What is required> Output all the data exactly. Pictures do not belong in the copy.

+++ Input material +++

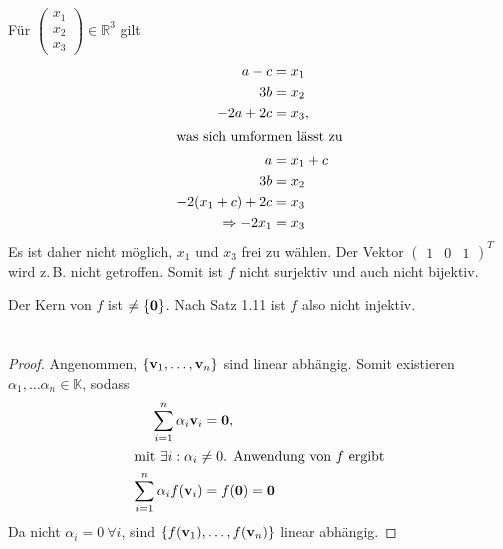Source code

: \documentclass{../mfa}
\begin{document}
Für $\begin{pmatrix} x_1 \\ x_2 \\ x_3 \end{pmatrix}\in \mathbb{R}^3$ gilt 
\begin{align*}
   a - c                                  & = x_1 \\
   3b                                     & = x_2 \\
   -2a + 2c                               & = x_3, \\
   \intertext{was sich umformen lässt zu}
   a                                      & = x_1 + c \\
   3b                                     & = x_2 \\
   -2(x_1 + c) + 2c                       & = x_3 \\
   \Rightarrow -2x_1                      & = x_3
\end{align*}
Es ist daher nicht möglich, $x_1$ und $x_3$ frei zu wählen. Der Vektor
$\begin{pmatrix} 1 & 0 & 1 \end{pmatrix}^T$ wird z.\,B. nicht getroffen. Somit
ist $f$ nicht surjektiv und auch nicht bijektiv.

Der Kern von $f$ ist $\neq \{\mathbf{0}\}$. Nach Satz 1.11 ist $f$ also nicht injektiv.

\section{}
\subsection{}

\begin{proof}
   Angenommen, $\{\mathbf{v}_{1}, \ldots, \mathbf{v}_{n}\}$ sind linear abhängig. Somit existieren
   $\alpha_1, \ldots \alpha_n \in \mathbb{K}$, sodass
   \begin{align*}
      \sum_{i=1}^n \alpha_i \mathbf{v}_{i} &= \mathbf{0},\\
      \intertext{mit $\exists i : \alpha_i \neq 0$. Anwendung von $f$ ergibt}
      \sum_{i=1}^n \alpha_i f(\mathbf{v}_{i}) &= f(\mathbf{0}) = \mathbf{0}\\
   \end{align*}
   Da nicht $\alpha_i = 0 ~\forall i$, sind $\{f(\mathbf{v}_{1}), \ldots, f(\mathbf{v}_{n})\}$
   linear abhängig.
\end{proof}

\subsection{}
\end{document}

+++

Finished exercise>
Source code

: \documentclass{../mfa}
\begin{document}
Für $\begin{pmatrix} x_1 \\ x_2 \\ x_3 \end{pmatrix}\in \mathbb{R}^3$ gilt 
\begin{align*}
   a - c                                  & = x_1 \\
   3b                                     & = x_2 \\
   -2a + 2c                               & = x_3, \\
   \intertext{was sich umformen lässt zu}
   a                                      & = x_1 + c \\
   3b                                     & = x_2 \\
   -2(x_1 + c) + 2c                       & = x_3 \\
   \Rightarrow -2x_1                      & = x_3
\end{align*}
Es ist daher nicht möglich, $x_1$ und $x_3$ frei zu wählen. Der Vektor
$\begin{pmatrix} 1 & 0 & 1 \end{pmatrix}^T$ wird z.\,B. nicht getroffen. Somit
ist $f$ nicht surjektiv und auch nicht bijektiv.

Der Kern von $f$ ist $\neq \{\mathbf{0}\}$. Nach Satz 1.11 ist $f$ also nicht injektiv.

\section{}
\subsection{}

\begin{proof}
   Angenommen, $\{\mathbf{v}_{1}, \ldots, \mathbf{v}_{n}\}$ sind linear abhängig. Somit existieren
   $\alpha_1, \ldots \alpha_n \in \mathbb{K}$, sodass
   \begin{align*}
      \sum_{i=1}^n \alpha_i \mathbf{v}_{i} &= \mathbf{0},\\
      \intertext{mit $\exists i : \alpha_i \neq 0$. Anwendung von $f$ ergibt}
      \sum_{i=1}^n \alpha_i f(\mathbf{v}_{i}) &= f(\mathbf{0}) = \mathbf{0}\\
   \end{align*}
   Da nicht $\alpha_i = 0 ~\forall i$, sind $\{f(\mathbf{v}_{1}), \ldots, f(\mathbf{v}_{n})\}$
   linear abhängig.
\end{proof}

\subsection{}
\end{document}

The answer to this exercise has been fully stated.